You are viewing a plain text version of this content. The canonical link for it is here.

Posted to user@hive.apache.org by Philo Wang <ph...@gmail.com> on 2013/10/02 02:37:59 UTC

Dealing with duplicate rows in Hive

Hi,

I am using Hive 8.1.8 in EMR.

We have an extremely large table (~50 columns) where the uniqueness key is
a combination of 9 different columns. I want to filter out any duplicate
rows based on these 9 columns while retaining the ability to select other
columns on an ad hoc basis. I don’t expect rows with the same uniqueness
key to have different data, so I guess this can be generalized to just
filtering out duplicate rows.

My initial instinct was to do a “select distinct *” on the table and save
the results into another table, but it appears that Hive does not support
“distinct *”. Furthermore, Hive will apply distinct to every column in the
select statement, so something like “select distinct(a), b” does not work
either.

The only option I could think of from here was to explicitly state all
columns of the table inside the distinct statement, but this seems
unnecessarily messy (again, the table contains more than 50 columns).

Has anyone ran into a similar issue?

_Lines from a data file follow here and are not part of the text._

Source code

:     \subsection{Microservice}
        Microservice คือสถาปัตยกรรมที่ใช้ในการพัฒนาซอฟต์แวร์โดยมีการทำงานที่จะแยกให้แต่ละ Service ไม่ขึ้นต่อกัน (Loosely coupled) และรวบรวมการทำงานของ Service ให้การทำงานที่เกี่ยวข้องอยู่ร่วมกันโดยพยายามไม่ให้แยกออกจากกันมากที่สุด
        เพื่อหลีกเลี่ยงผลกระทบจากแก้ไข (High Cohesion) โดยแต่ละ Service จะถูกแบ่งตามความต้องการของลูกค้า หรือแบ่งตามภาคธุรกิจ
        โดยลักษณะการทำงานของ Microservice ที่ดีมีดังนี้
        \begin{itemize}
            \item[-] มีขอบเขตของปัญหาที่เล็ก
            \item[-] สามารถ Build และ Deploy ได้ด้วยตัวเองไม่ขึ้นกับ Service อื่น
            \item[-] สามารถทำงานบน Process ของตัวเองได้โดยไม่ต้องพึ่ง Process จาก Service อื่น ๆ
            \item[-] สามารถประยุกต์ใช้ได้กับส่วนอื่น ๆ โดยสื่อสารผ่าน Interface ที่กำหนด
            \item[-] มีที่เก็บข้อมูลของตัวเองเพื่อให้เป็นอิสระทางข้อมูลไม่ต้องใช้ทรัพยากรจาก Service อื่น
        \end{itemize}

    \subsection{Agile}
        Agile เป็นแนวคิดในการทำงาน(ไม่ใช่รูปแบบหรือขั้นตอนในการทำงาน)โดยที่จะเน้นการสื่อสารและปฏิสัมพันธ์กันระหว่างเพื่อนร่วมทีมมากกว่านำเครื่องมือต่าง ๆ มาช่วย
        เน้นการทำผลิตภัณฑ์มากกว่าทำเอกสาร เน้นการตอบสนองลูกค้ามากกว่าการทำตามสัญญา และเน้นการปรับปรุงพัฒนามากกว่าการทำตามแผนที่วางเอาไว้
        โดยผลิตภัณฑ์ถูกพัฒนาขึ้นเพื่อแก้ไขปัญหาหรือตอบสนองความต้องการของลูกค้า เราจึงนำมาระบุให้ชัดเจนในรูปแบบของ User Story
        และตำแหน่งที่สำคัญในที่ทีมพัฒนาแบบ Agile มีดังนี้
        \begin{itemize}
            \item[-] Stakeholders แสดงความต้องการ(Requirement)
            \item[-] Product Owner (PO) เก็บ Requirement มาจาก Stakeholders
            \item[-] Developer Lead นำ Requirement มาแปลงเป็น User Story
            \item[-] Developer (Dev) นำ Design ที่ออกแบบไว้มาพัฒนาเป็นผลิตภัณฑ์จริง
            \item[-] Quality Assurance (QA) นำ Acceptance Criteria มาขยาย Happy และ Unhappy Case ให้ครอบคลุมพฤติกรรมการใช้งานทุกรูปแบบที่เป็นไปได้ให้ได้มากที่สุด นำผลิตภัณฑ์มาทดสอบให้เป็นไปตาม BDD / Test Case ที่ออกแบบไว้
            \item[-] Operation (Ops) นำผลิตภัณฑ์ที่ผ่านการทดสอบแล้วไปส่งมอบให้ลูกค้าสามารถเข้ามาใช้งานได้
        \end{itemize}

Any insight would be appreciated.

Thanks,
Philo

Re: Dealing with duplicate rows in Hive

Posted by Nitin Pawar <ni...@gmail.com>.

Yes doing group by or distinct on 50 columns is ugly.


One option (ugly as well) is first select only these 9 columns and then do
a select * with join of the first .

something like
(select distinct cols from table) a join (select * from table b) on (a.col
= b.col)
I am really not sure this works but looks like a hack to make it work.

I will try to this in sometime and see if it works.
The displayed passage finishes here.